* WORK INSTRUCTION *
From the material below, copy exactly the lines beginning with the one that contains "System and Paths](classes/23/paths.html)" and ending with the one that contains "Implementation of actor-critic"; the pictures stay out.

* DATA SECTION *
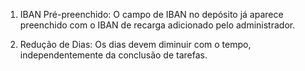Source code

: 
1. IBAN Pré-preenchido: O campo de IBAN no depósito já aparece preenchido com o IBAN de recarga adicionado pelo administrador.

3. Redução de Dias: Os dias devem diminuir com o tempo, independentemente da conclusão de tarefas.
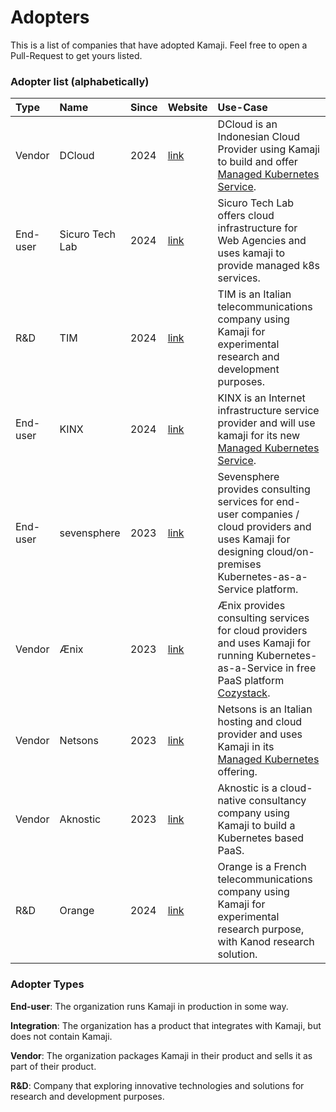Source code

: # Adopters

This is a list of companies that have adopted Kamaji.
Feel free to open a Pull-Request to get yours listed.

### Adopter list (alphabetically)

| Type | Name | Since | Website | Use-Case |
|:-|:-|:-|:-|:-|
| Vendor | DCloud | 2024 | [link](https://dcloud.co.id) | DCloud is an Indonesian Cloud Provider using Kamaji to build and offer [Managed Kubernetes Service](https://dcloud.co.id/dkubes.html). |
| End-user | Sicuro Tech Lab | 2024 | [link](https://sicurotechlab.it/) | Sicuro Tech Lab offers cloud infrastructure for Web Agencies and uses kamaji to provide managed k8s services. |
| R&D | TIM | 2024 | [link](https://www.gruppotim.it) | TIM is an Italian telecommunications company using Kamaji for experimental research and development purposes. |
| End-user | KINX | 2024 | [link](https://kinx.net/?lang=en) | KINX is an Internet infrastructure service provider and will use kamaji for its new [Managed Kubernetes Service](https://kinx.net/service/cloud/kubernetes/intro/?lang=en). |
| End-user | sevensphere | 2023 | [link](https://www.sevensphere.io) | Sevensphere provides consulting services for end-user companies / cloud providers and uses Kamaji for designing cloud/on-premises Kubernetes-as-a-Service platform. |
| Vendor | Ænix | 2023 | [link](https://aenix.io/) | Ænix provides consulting services for cloud providers and uses Kamaji for running Kubernetes-as-a-Service in free PaaS platform [Cozystack](https://cozystack.io). |
| Vendor | Netsons | 2023 | [link](https://www.netsons.com) | Netsons is an Italian hosting and cloud provider and uses Kamaji in its [Managed Kubernetes](https://www.netsons.com/kubernetes) offering. |
| Vendor | Aknostic | 2023 | [link](https://aknostic.com) | Aknostic is a cloud-native consultancy company using Kamaji to build a Kubernetes based PaaS. |
| R&D | Orange | 2024 | [link](https://gitlab.com/Orange-OpenSource/kanod) | Orange is a French telecommunications company using Kamaji for experimental research purpose, with Kanod research solution. |

### Adopter Types

**End-user**: The organization runs Kamaji in production in some way.

**Integration**: The organization has a product that integrates with Kamaji, but does not contain Kamaji.

**Vendor**: The organization packages Kamaji in their product and sells it as part of their product.

**R&D**: Company that exploring innovative technologies  and solutions for research and development purposes.
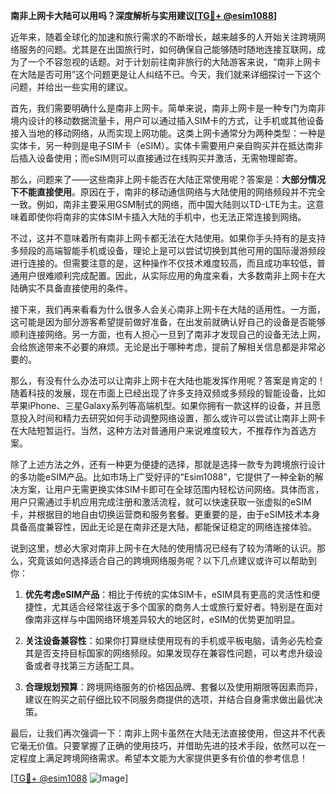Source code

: **南非上网卡大陆可以用吗？深度解析与实用建议[[TG💪+ @esim1088](https://t.me/s/esim1088)]**

近年来，随着全球化的加速和旅行需求的不断增长，越来越多的人开始关注跨境网络服务的问题。尤其是在出国旅行时，如何确保自己能够随时随地连接互联网，成为了一个不容忽视的话题。对于计划前往南非旅行的大陆游客来说，“南非上网卡在大陆是否可用”这个问题更是让人纠结不已。今天，我们就来详细探讨一下这个问题，并给出一些实用的建议。

首先，我们需要明确什么是南非上网卡。简单来说，南非上网卡是一种专门为南非境内设计的移动数据流量卡，用户可以通过插入SIM卡的方式，让手机或其他设备接入当地的移动网络，从而实现上网功能。这类上网卡通常分为两种类型：一种是实体卡，另一种则是电子SIM卡（eSIM）。实体卡需要用户亲自购买并在抵达南非后插入设备使用；而eSIM则可以直接通过在线购买并激活，无需物理邮寄。

那么，问题来了——这些南非上网卡能否在大陆正常使用呢？答案是：**大部分情况下不能直接使用**。原因在于，南非的移动通信网络与大陆使用的网络频段并不完全一致。例如，南非主要采用GSM制式的网络，而中国大陆则以TD-LTE为主。这意味着即使你将南非的实体SIM卡插入大陆的手机中，也无法正常连接到网络。

不过，这并不意味着所有南非上网卡都无法在大陆使用。如果你手头持有的是支持多频段的高端智能手机或设备，理论上是可以尝试切换到其他可用的国际漫游频段进行连接的。但需要注意的是，这种操作不仅技术难度较高，而且成功率较低，普通用户很难顺利完成配置。因此，从实际应用的角度来看，大多数南非上网卡在大陆确实不具备直接使用的条件。

接下来，我们再来看看为什么很多人会关心南非上网卡在大陆的适用性。一方面，这可能是因为部分游客希望提前做好准备，在出发前就确认好自己的设备是否能够顺利连接网络。另一方面，也有人担心一旦到了南非才发现自己的设备无法上网，会给旅途带来不必要的麻烦。无论是出于哪种考虑，提前了解相关信息都是非常必要的。

那么，有没有什么办法可以让南非上网卡在大陆也能发挥作用呢？答案是肯定的！随着科技的发展，现在市面上已经出现了许多支持双频或多频段的智能设备，比如苹果iPhone、三星Galaxy系列等高端机型。如果你拥有一款这样的设备，并且愿意投入时间和精力去研究如何手动调整网络设置，那么或许可以尝试让南非上网卡在大陆短暂运行。当然，这种方法对普通用户来说难度较大，不推荐作为首选方案。

除了上述方法之外，还有一种更为便捷的选择，那就是选择一款专为跨境旅行设计的多功能eSIM产品。比如市场上广受好评的“Esim1088”，它提供了一种全新的解决方案，让用户无需更换实体SIM卡即可在全球范围内轻松访问网络。具体而言，用户只需通过手机应用完成注册和激活流程，就可以快速获取一张虚拟的eSIM卡，并根据目的地自由切换运营商和服务套餐。更重要的是，由于eSIM技术本身具备高度兼容性，因此无论是在南非还是大陆，都能保证稳定的网络连接体验。

说到这里，想必大家对南非上网卡在大陆的使用情况已经有了较为清晰的认识。那么，究竟该如何选择适合自己的跨境网络服务呢？以下几点建议或许可以帮助到你：

1. **优先考虑eSIM产品**：相比于传统的实体SIM卡，eSIM具有更高的灵活性和便捷性，尤其适合经常往返于多个国家的商务人士或旅行爱好者。特别是在面对像南非这样与中国网络环境差异较大的地区时，eSIM的优势更加明显。

2. **关注设备兼容性**：如果你打算继续使用现有的手机或平板电脑，请务必先检查其是否支持目标国家的网络频段。如果发现存在兼容性问题，可以考虑升级设备或者寻找第三方适配工具。

3. **合理规划预算**：跨境网络服务的价格因品牌、套餐以及使用期限等因素而异，建议在购买之前仔细比较不同服务商提供的选项，并结合自身需求做出最优决策。

最后，让我们再次强调一下：南非上网卡虽然在大陆无法直接使用，但这并不代表它毫无价值。只要掌握了正确的使用技巧，并借助先进的技术手段，依然可以在一定程度上满足跨境网络需求。希望本文能为大家提供更多有价值的参考信息！

[[TG💪+ @esim1088](https://t.me/s/esim1088) ![Image](https://i.postimg.cc/4NQfJmqS/Snipaste-2025-05-13-00-14-12.png)]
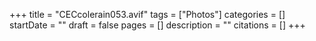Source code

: +++
title = "CECcolerain053.avif"
tags = ["Photos"]
categories = []
startDate = ""
draft = false
pages = []
description = ""
citations = []
+++
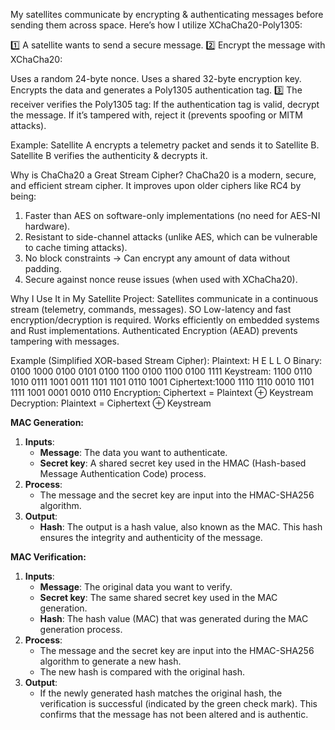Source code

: My satellites communicate by encrypting & authenticating messages before sending them across space. Here’s how I utilize XChaCha20-Poly1305:

1️⃣ A satellite wants to send a secure message.
2️⃣ Encrypt the message with XChaCha20:

Uses a random 24-byte nonce.
Uses a shared 32-byte encryption key.
Encrypts the data and generates a Poly1305 authentication tag. 3️⃣ The receiver verifies the Poly1305 tag:
If the authentication tag is valid, decrypt the message.
If it’s tampered with, reject it (prevents spoofing or MITM attacks).

Example:
Satellite A encrypts a telemetry packet and sends it to Satellite B.
Satellite B verifies the authenticity & decrypts it.

Why is ChaCha20 a Great Stream Cipher?
ChaCha20 is a modern, secure, and efficient stream cipher. It improves upon older ciphers like RC4 by being:
1. Faster than AES on software-only implementations (no need for AES-NI hardware).
2. Resistant to side-channel attacks (unlike AES, which can be vulnerable to cache timing attacks).
3. No block constraints → Can encrypt any amount of data without padding.
4. Secure against nonce reuse issues (when used with XChaCha20).

Why I Use It in My Satellite Project:
Satellites communicate in a continuous stream (telemetry, commands, messages).
SO Low-latency and fast encryption/decryption is required.
Works efficiently on embedded systems and Rust implementations.
Authenticated Encryption (AEAD) prevents tampering with messages.

Example (Simplified XOR-based Stream Cipher):
Plaintext:  H   E   L   L   O
Binary:    0100 1000 0100 0101 0100 1100 0100 1100 0100 1111
Keystream: 1100 0110 1010 0111 1001 0011 1101 1101 0110 1001
Ciphertext:1000 1110 1110 0010 1101 1111 1001 0001 0010 0110
Encryption: Ciphertext = Plaintext ⊕ Keystream
Decryption: Plaintext = Ciphertext ⊕ Keystream

**MAC Generation:**

1. **Inputs**:
    - **Message**: The data you want to authenticate.
    - **Secret key**: A shared secret key used in the HMAC (Hash-based Message Authentication Code) process.
2. **Process**:
    - The message and the secret key are input into the HMAC-SHA256 algorithm.
3. **Output**:
    - **Hash**: The output is a hash value, also known as the MAC. This hash ensures the integrity and authenticity of the message.

**MAC Verification:**

1. **Inputs**:
    - **Message**: The original data you want to verify.
    - **Secret key**: The same shared secret key used in the MAC generation.
    - **Hash**: The hash value (MAC) that was generated during the MAC generation process.
2. **Process**:
    - The message and the secret key are input into the HMAC-SHA256 algorithm to generate a new hash.
    - The new hash is compared with the original hash.
3. **Output**:
    - If the newly generated hash matches the original hash, the verification is successful (indicated by the green check mark). 
    This confirms that the message has not been altered and is authentic.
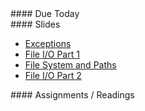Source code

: <article class="due" markdown="block">
####  Due Today

<!--
* Homework
-->

</article>

<article class="slides" markdown="block">
####  Slides

* [Exceptions](classes/23/exceptions.html)
* [File I/O Part 1](classes/23/files.html)
* [File System and Paths](classes/23/paths.html)
* [File I/O Part 2](classes/23/files-review.html)

</article>

<article class="assignments" markdown="block">
####  Assignments / Readings		


</article>
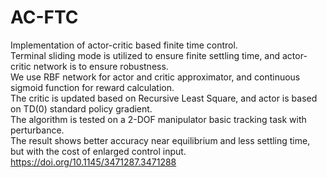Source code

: # AC-FTC
Implementation of actor-critic based finite time control.  
Terminal sliding mode is utilized to ensure finite settling time, and actor-critic network is to ensure robustness.  
We use RBF network for actor and critic approximator, and continuous sigmoid function for reward calculation.  
The critic is updated based on Recursive Least Square, and actor is based on TD(0) standard policy gradient.  
The algorithm is tested on a 2-DOF manipulator basic tracking task with perturbance.  
The result shows better accuracy near equilibrium and less settling time, but with the cost of enlarged control input.  
https://doi.org/10.1145/3471287.3471288  
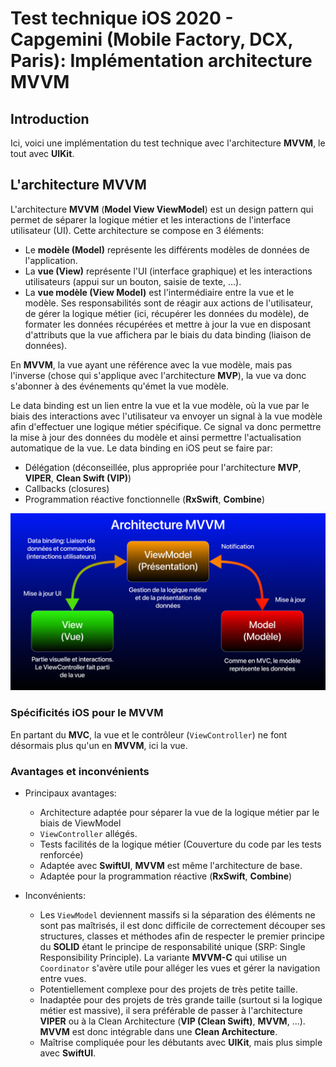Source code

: # Test technique iOS 2020 - Capgemini (Mobile Factory, DCX, Paris): Implémentation architecture MVVM

## Introduction

Ici, voici une implémentation du test technique avec l'architecture **MVVM**, le tout avec **UIKit**.

## L'architecture MVVM

L'architecture **MVVM** (**Model View ViewModel**) est un design pattern qui permet de séparer la logique métier et les interactions de l'interface utilisateur (UI). Cette architecture se compose en 3 éléments:
- Le **modèle (Model)** représente les différents modèles de données de l'application.
- La **vue (View)** représente l'UI (interface graphique) et les interactions utilisateurs (appui sur un bouton, saisie de texte, ...).
- La **vue modèle (View Model)** est l'intermédiaire entre la vue et le modèle. Ses responsabilités sont de réagir aux actions de l'utilisateur, de gérer la logique métier (ici, récupérer les données du modèle), de formater les données récupérées et mettre à jour la vue en disposant d'attributs que la vue affichera par le biais du data binding (liaison de données).

En **MVVM**, la vue ayant une référence avec la vue modèle, mais pas l'inverse (chose qui s'applique avec l'architecture **MVP**), la vue va donc s'abonner à des événements qu'émet la vue modèle.

Le data binding est un lien entre la vue et la vue modèle, où la vue par le biais des interactions avec l'utilisateur va envoyer un signal à la vue modèle afin d'effectuer une logique métier spécifique. Ce signal va donc permettre la mise à jour des données du modèle et ainsi permettre l'actualisation automatique de la vue. Le data binding en iOS peut se faire par:
- Délégation (déconseillée, plus appropriée pour l'architecture **MVP**, **VIPER**, **Clean Swift (VIP)**)
- Callbacks (closures)
- Programmation réactive fonctionnelle (**RxSwift**, **Combine**)

![Diagramme architecture MVVM](MVVMdiagram.png)<br>

### <a name="specificity"></a>Spécificités iOS pour le MVVM

En partant du **MVC**, la vue et le contrôleur (`ViewController`) ne font désormais plus qu'un en **MVVM**, ici la vue.<br>

### <a name="advantages"></a>Avantages et inconvénients

- Principaux avantages:
    + Architecture adaptée pour séparer la vue de la logique métier par le biais de ViewModel
    + `ViewController` allégés.
    + Tests facilités de la logique métier (Couverture du code par les tests renforcée)
    + Adaptée avec **SwiftUI**, **MVVM** est même l'architecture de base.
    + Adaptée pour la programmation réactive (**RxSwift**, **Combine**)

- Inconvénients:
    + Les `ViewModel` deviennent massifs si la séparation des éléments ne sont pas maîtrisés, il est donc difficile de correctement découper ses structures, classes et méthodes afin de respecter le premier principe du **SOLID** étant le principe de responsabilité unique (SRP: Single Responsibility Principle). La variante **MVVM-C** qui utilise un `Coordinator` s'avère utile pour alléger les vues et gérer la navigation entre vues.
    + Potentiellement complexe pour des projets de très petite taille.
    + Inadaptée pour des projets de très grande taille (surtout si la logique métier est massive), il sera préférable de passer à l'architecture **VIPER** ou à la Clean Architecture (**VIP (Clean Swift)**, **MVVM**, ...). **MVVM** est donc intégrable dans une **Clean Architecture**.
    + Maîtrise compliquée pour les débutants avec **UIKit**, mais plus simple avec **SwiftUI**.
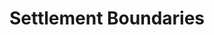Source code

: ---
schema: default
title: Settlement Boundaries
organization: South Ayrshire Council
notes: Town and village settlement boundaries as defined in the 2007 LDP
resources:

  - name: Settlement Boundaries FEATURE LAYER
  - url: 
  - format: FEATURE LAYER

license: 
category:

  - administration

  - planning

  - boundaries


  - 

maintainer: Tim Wisniewski
maintainer_email: tim@timwis.com
---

* SOLUTION FOR THIS EXERCISE *
* [File System and Paths](classes/23/paths.html)
* [File I/O Part 2](classes/23/files-review.html)

</article>

<article class="assignments" markdown="block">
####  Assignments / Readings		


</article>
Source code

: # AC-FTC
Implementation of actor-critic based finite time control.  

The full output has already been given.